Frequently Asked Questions

What is the difference between SPY and VOO?

SPY and VOO both track the S&P 500 index, but VOO has a lower expense ratio (0.03% vs SPY's 0.0945%) and a smaller bid-ask spread, making it cheaper for long-term buy-and-hold investors. SPY has higher trading volume and liquidity, which can make it preferable for active traders. Compare SPY vs VOO in full →

What is an ETF overlap score?

An overlap score measures how many holdings two ETFs share. A high overlap score (90%+) means the ETFs hold mostly the same stocks, so owning both provides little additional diversification.

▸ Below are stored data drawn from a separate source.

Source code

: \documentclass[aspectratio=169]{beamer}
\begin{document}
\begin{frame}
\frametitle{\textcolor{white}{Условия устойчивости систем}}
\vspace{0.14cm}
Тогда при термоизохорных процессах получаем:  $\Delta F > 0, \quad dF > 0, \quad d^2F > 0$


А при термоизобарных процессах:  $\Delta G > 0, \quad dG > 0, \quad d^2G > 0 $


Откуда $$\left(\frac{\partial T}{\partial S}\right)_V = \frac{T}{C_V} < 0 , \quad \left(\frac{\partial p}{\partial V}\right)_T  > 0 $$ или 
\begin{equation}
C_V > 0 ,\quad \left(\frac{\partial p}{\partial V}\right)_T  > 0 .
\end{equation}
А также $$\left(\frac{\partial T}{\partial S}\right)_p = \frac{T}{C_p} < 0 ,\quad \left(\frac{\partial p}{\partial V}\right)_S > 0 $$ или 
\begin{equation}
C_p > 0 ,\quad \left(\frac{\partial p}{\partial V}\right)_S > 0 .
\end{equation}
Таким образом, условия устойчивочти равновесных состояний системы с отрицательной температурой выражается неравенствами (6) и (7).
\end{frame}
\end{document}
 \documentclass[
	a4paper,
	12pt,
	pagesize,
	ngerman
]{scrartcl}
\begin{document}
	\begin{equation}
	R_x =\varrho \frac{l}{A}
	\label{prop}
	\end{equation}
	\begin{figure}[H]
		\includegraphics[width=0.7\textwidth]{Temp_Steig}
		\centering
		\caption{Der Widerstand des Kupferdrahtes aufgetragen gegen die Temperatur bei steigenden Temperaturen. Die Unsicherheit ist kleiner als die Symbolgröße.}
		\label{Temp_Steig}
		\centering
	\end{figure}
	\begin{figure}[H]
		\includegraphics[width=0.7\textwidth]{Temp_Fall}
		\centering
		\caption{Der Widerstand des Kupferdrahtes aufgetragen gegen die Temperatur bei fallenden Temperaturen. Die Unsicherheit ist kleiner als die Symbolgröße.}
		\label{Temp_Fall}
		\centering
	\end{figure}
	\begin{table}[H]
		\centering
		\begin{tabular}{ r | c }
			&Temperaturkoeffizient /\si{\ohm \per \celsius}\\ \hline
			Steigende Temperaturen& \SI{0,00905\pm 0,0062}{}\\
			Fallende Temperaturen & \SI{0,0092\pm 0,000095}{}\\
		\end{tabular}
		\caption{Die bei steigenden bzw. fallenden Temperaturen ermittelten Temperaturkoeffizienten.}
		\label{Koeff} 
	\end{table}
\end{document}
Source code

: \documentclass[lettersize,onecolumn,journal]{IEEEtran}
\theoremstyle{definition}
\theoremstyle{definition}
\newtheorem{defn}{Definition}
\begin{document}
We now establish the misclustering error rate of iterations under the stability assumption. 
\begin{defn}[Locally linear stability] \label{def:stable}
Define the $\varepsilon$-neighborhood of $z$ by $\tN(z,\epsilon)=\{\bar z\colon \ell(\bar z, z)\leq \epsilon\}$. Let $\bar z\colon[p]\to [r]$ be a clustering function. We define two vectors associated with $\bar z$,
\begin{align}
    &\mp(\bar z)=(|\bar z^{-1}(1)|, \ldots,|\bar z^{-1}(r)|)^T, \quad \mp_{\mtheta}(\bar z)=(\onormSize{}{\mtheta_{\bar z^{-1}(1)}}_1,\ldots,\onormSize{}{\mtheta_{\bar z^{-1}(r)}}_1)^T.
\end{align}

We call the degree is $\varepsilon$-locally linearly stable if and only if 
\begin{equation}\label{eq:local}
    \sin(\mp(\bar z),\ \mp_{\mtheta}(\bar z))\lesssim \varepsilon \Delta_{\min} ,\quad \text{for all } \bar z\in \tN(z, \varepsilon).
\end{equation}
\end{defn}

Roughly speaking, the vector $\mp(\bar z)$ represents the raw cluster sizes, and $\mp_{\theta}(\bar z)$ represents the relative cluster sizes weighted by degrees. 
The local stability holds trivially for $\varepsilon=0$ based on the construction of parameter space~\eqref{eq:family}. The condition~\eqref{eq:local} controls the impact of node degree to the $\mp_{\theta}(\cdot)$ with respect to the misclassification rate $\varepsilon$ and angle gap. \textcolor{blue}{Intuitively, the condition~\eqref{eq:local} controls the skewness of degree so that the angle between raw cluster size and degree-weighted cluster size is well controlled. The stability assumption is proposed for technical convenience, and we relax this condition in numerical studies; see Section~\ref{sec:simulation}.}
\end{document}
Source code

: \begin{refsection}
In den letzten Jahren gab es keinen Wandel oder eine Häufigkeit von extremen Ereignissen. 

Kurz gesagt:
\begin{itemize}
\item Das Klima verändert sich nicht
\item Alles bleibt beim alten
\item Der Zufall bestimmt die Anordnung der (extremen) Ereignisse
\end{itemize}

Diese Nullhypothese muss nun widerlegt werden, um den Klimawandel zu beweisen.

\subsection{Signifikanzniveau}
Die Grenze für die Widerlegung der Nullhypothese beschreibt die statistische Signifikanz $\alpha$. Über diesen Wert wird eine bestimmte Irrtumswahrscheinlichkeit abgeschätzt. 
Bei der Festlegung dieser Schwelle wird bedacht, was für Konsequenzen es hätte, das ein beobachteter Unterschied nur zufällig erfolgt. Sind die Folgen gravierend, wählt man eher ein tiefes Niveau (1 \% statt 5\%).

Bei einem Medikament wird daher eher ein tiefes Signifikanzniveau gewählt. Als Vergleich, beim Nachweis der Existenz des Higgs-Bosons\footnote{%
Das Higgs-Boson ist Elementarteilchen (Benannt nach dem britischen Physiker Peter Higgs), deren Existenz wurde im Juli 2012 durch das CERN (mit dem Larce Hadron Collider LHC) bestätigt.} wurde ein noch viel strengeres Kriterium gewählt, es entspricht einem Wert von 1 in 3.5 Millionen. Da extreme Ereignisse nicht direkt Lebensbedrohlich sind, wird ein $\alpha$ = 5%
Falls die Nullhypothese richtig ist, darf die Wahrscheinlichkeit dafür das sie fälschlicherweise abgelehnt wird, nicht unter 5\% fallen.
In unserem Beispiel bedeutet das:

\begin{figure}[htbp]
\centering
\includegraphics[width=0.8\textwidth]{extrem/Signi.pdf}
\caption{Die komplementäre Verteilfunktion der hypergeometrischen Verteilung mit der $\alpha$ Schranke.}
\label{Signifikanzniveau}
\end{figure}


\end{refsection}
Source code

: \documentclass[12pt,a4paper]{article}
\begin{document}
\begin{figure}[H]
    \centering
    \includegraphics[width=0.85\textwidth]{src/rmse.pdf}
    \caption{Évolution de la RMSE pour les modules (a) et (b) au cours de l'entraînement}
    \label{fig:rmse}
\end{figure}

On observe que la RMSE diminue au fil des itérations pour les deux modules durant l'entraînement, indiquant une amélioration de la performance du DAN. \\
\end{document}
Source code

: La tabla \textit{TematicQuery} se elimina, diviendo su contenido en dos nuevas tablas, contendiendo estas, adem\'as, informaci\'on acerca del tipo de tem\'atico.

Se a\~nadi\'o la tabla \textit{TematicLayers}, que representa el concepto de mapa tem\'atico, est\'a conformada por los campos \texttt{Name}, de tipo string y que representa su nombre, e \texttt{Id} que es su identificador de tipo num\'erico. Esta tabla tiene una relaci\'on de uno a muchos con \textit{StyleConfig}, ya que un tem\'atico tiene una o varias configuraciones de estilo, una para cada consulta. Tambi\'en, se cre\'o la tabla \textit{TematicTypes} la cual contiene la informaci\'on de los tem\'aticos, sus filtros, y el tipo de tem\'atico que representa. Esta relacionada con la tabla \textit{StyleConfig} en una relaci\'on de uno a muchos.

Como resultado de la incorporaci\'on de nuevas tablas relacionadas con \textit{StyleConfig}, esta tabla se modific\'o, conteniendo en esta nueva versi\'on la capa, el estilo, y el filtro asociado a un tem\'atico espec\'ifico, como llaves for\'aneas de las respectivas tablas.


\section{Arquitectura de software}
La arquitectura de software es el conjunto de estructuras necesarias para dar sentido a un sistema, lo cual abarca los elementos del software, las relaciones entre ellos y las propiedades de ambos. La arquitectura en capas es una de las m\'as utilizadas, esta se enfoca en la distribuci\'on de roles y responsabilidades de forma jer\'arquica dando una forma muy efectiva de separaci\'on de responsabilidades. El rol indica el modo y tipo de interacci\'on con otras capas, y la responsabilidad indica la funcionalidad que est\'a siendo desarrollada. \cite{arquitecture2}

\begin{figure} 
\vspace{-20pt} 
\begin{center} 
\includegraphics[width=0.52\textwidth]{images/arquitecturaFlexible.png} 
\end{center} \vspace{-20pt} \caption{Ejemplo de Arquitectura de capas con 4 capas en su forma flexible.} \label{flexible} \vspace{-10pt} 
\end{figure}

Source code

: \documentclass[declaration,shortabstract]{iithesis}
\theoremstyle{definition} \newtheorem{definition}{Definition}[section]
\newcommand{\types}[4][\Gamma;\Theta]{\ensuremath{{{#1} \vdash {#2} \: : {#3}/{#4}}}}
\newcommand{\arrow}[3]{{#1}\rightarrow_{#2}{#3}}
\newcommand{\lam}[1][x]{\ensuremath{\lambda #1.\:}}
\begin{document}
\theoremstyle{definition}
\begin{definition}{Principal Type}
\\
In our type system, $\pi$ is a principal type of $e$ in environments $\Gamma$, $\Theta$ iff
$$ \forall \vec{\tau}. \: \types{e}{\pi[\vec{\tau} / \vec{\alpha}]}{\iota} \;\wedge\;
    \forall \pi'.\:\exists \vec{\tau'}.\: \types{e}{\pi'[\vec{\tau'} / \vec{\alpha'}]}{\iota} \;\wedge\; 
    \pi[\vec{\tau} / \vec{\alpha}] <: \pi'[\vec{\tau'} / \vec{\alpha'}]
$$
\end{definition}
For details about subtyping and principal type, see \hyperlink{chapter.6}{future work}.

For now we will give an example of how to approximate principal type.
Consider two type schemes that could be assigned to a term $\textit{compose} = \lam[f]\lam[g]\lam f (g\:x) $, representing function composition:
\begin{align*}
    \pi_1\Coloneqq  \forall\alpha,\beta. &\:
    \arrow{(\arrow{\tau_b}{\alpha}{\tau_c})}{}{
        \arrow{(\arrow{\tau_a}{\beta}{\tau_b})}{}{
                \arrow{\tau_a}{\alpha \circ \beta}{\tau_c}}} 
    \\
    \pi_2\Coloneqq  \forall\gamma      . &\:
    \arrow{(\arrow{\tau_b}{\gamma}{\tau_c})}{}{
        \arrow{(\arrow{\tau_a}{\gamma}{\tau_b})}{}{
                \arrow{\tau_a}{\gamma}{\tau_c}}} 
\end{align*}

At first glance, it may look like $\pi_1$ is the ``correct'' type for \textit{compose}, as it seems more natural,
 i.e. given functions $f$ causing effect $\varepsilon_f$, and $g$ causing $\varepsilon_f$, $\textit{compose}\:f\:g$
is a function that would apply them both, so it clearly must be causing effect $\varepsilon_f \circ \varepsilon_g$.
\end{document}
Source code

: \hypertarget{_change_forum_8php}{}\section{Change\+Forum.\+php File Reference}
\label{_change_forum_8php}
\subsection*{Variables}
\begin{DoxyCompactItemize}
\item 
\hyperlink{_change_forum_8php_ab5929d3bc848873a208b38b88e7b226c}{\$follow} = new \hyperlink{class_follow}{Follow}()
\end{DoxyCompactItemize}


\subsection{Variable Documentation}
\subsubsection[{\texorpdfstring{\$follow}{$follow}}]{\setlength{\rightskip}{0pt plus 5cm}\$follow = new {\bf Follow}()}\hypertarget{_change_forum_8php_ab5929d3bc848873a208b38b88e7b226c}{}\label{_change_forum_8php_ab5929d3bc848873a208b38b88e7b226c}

Our comparison tool calculates this score to help you avoid redundant positions.

Is VTI better than VOO?

VTI tracks the entire US stock market (including small and mid-cap stocks), while VOO tracks only the S&P 500 (large-cap). VTI offers broader diversification across roughly 3,500 stocks. Both have the same 0.03% expense ratio. VTI is generally preferred by investors who want full US market exposure. Compare VTI vs VOO in full →

How do I compare two ETFs side by side?

Use the comparison tool at the top of this page: type two tickers, then click Compare. You will see a side-by-side breakdown of expense ratios, performance, holdings overlap, 30-year cost impact in real dollars, and a plain-English BFF Take on the key differences.

What does a 30-year fee cost comparison mean?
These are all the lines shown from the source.